After all, thought I, may not this pilfering disposition be implanted in authors for wise purposes? may it not be the way in which Providence has taken care that the seeds of knowledge and wisdom shall be preserved from age to age, in spite of the inevitable decay of the works in
which they were first produced? We see that nature has wisely, though whimsically, provided for the conveyance of seeds from clime to clime, in the maws of certain birds; so that animals, which, in themselves, are little better than carrion, and apparently the lawless plunderers of the orchard and the corn-field, are, in fact, Nature's carriers to disperse and perpetuate her blessings. In like manner, the beauties and fine thoughts of ancient and obsolete authors are caught up by these flights of predatory writers, and cast forth again to flourish and bear fruit in a remote and distant tract of time. Many of their works, also, undergo a kind of metempsychosis, and spring up under new forms. What was formerly a ponderous history, revives in the shape of a romancean old legend changes into a modern play-and a sober philosophical treatise furnishes the body for a whole series of bouncing and sparkling essays. Thus it is in the clearing of our American woodlands; where we burn down a forest of stately pines, a progeny of dwarf oaks start up in their place: and we never see the prostrate trunk of a tree mouldering into soil, but it gives birth to a whole tribe of fungi.

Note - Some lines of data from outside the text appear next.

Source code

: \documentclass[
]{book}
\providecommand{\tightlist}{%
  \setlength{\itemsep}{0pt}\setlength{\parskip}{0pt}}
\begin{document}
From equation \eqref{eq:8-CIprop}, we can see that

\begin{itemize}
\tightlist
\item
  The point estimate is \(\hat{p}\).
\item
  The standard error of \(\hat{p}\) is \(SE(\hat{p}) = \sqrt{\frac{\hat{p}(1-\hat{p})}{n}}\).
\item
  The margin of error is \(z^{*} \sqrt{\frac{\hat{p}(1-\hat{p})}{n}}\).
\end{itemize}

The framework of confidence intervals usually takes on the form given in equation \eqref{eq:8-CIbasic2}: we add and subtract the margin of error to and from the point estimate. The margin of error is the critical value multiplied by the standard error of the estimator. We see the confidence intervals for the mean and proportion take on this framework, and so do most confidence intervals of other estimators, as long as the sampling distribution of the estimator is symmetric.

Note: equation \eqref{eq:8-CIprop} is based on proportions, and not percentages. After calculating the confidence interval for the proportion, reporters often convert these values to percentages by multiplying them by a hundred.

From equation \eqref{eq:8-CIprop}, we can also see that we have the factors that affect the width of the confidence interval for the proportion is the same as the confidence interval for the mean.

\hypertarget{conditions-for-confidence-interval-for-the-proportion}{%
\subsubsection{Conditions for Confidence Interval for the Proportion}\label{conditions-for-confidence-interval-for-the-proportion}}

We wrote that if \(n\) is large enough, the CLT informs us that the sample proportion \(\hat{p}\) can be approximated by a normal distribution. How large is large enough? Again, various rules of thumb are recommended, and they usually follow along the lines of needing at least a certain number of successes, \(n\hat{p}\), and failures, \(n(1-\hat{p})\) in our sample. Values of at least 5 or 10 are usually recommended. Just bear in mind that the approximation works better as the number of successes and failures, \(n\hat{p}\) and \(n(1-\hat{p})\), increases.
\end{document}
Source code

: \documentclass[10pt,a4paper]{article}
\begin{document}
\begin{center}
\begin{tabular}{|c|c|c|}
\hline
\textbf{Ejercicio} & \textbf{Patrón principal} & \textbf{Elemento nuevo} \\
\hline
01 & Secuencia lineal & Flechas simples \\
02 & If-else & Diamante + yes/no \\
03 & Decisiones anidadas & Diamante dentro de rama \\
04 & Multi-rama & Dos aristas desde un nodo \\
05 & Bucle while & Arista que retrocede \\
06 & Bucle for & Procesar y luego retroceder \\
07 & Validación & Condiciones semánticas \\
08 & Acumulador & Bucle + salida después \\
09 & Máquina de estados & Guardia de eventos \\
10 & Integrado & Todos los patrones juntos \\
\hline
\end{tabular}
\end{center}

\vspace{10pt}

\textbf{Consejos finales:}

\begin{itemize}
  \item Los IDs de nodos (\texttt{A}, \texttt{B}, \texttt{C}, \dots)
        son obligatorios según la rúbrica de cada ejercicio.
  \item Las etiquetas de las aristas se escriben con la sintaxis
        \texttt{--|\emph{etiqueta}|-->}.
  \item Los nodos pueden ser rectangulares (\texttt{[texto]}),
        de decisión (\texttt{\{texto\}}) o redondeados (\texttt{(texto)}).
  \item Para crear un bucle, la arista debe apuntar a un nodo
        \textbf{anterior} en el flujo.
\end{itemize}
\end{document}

Let us not, then, lament over the decay and oblivion into which ancient writers descend; they do but submit to the great law of nature, which declares that all sublunary shapes of matter shall
be limited in their duration, but which decrees, also, that their elements shall never perish. Generation after generation, both in animal and vegetable life, passes away, but the vital principle is transmitted to posterity, and the species continue to flourish. Thus, also, do authors beget authors, and having produced a numerous progeny, in a good old age they sleep with their fathers, that is to say, with the authors who preceded themand from whom they had stolen.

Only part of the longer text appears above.